The first assault was reported on Tuesday, when a 29-year-old woman reported an assault occurring around 6 p.m. on the trail near Arroyo Road. The woman, who was reportedly treated for injuries after the incident, recanted her story late Thursday after investigators reviewed the evidence they had with her, police said Friday.
Then Friday morning, a 23-year-old woman recanted her story of a sexual assault that took place Thursday at about 7:50 p.m.
Again, the victim recanted her story after police reviewed the evidence they had with her. Police would not disclose what evidence they obtained in the cases.
Investigators said the false reports worried residents unnecessarily, and forced officers to put other cases on hold.

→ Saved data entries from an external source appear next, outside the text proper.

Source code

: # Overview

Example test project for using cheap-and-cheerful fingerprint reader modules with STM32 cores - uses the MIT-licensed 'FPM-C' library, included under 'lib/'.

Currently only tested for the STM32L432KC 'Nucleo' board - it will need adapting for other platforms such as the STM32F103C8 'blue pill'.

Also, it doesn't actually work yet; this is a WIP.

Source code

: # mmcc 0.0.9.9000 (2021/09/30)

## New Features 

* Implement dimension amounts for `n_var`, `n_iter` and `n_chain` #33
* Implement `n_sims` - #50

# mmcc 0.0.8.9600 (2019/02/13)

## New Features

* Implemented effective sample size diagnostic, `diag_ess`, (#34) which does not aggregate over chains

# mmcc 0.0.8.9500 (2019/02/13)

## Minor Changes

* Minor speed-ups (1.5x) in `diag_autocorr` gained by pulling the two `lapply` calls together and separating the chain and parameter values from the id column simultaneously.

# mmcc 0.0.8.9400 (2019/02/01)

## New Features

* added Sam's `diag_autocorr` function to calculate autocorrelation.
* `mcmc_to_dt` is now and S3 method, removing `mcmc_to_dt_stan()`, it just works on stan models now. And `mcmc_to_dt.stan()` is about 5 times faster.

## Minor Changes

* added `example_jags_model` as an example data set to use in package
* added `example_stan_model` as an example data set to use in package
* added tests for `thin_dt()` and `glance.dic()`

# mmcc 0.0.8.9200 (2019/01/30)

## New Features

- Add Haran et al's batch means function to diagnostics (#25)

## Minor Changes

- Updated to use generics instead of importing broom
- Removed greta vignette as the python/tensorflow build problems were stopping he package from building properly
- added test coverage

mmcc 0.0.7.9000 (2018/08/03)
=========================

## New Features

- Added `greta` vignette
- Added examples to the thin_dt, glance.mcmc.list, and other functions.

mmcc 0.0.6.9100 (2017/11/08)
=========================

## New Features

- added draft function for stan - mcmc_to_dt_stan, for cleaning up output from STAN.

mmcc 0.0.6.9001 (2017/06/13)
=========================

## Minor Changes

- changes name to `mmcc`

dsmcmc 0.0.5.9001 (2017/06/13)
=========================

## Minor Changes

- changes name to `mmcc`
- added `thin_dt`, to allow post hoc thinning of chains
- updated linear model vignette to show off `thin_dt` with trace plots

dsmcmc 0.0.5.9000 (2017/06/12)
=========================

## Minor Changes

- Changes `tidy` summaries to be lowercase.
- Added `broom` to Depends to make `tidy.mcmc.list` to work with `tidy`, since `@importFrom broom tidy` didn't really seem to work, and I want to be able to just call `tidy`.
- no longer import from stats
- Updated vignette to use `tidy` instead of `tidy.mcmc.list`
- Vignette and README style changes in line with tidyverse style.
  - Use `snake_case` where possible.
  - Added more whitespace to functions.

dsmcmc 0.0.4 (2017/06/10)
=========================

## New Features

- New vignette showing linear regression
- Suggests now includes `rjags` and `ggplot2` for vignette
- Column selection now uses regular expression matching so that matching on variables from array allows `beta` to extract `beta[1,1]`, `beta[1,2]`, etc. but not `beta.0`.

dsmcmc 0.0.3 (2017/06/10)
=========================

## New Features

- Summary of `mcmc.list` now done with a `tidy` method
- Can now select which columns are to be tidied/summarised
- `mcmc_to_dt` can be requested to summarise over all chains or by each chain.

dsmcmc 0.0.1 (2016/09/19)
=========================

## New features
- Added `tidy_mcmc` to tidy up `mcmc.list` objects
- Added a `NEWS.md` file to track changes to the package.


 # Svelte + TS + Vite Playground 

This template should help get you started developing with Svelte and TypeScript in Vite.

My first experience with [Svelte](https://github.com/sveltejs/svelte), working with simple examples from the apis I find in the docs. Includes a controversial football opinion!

"All of our detectives were out there. Our patrol officers were out there. Our crime scene techs were out there and that was for several days. They were working this case very vigilantly, said Lt. John Hurd, of the Livermore Police Department. "There's no way to quantify how much money the police department spent (just yet) but clearly it's a major undertaking."
Resident Austin Eckardt uses the trail almost every day. He said he's relieved there's not a predator on the loose but doesn't understand why anyone would make a bogus report.
"It's definitely not right," said Eckardt. "People were scared to come on the trail," said Eckardt.
Police said officers patrol the Arroyo Trail and spend time contacting suspicious people, arranging for the removal of excessive vegetation and graffiti and helping residents who live adjacent to the trail improve or maintain their quality of life.
Lt. Hurd said there have been no sexual assaults along Arroyo Trail in recent history, but there have been three reported incidents of sexual batteries on or near the trail in the last three years.
Sexual battery refers to the grabbing of a victim whereas sexual assault refers to crimes such as rape, Hurd said.